## What needs to be done:
Every line below that holds "same" must be copied.

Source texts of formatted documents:

◇ ◇ ◇

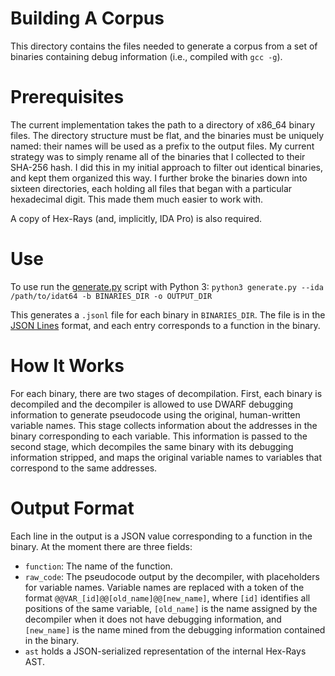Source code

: Building A Corpus
=================

This directory contains the files needed to generate a corpus from a set of
binaries containing debug information (i.e., compiled with `gcc -g`).

Prerequisites
=============

The current implementation takes the path to a directory of x86_64 binary
files. The directory structure must be flat, and the binaries must be uniquely
named: their names will be used as a prefix to the output files. My current
strategy was to simply rename all of the binaries that I collected to their
SHA-256 hash. I did this in my initial approach to filter out identical
binaries, and kept them organized this way. I further broke the binaries down
into sixteen directories, each holding all files that began with a particular
hexadecimal digit. This made them much easier to work with.

A copy of Hex-Rays (and, implicitly, IDA Pro) is also required.

Use
===

To use run the [generate.py](generate.py) script with Python 3:
`python3 generate.py --ida /path/to/idat64 -b BINARIES_DIR -o OUTPUT_DIR`

This generates a `.jsonl` file for each binary in `BINARIES_DIR`. The file is in
the [JSON Lines](http://jsonlines.org) format, and each entry corresponds to a
function in the binary.

How It Works
============

For each binary, there are two stages of decompilation. First, each binary is
decompiled and the decompiler is allowed to use DWARF debugging information to
generate pseudocode using the original, human-written variable names. This stage
collects information about the addresses in the binary corresponding to each
variable. This information is passed to the second stage, which decompiles the
same binary with its debugging information stripped, and maps the original
variable names to variables that correspond to the same addresses.

Output Format
=============

Each line in the output is a JSON value corresponding to a function in the
binary. At the moment there are three fields:
* `function`: The name of the function.
* `raw_code`: The pseudocode output by the decompiler, with placeholders for
variable names. Variable names are replaced with a token of the format
`@@VAR_[id]@@[old_name]@@[new_name]`, where `[id]` identifies all positions of
the same variable, `[old_name]` is the name assigned by the decompiler when it
does not have debugging information, and `[new_name]` is the name mined from the
debugging information contained in the binary.
* `ast` holds a JSON-serialized representation of the internal Hex-Rays AST.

◇ ◇ ◇

## Response to the exercise:
same binary with its debugging information stripped, and maps the original
variable names to variables that correspond to the same addresses.
the same variable, `[old_name]` is the name assigned by the decompiler when it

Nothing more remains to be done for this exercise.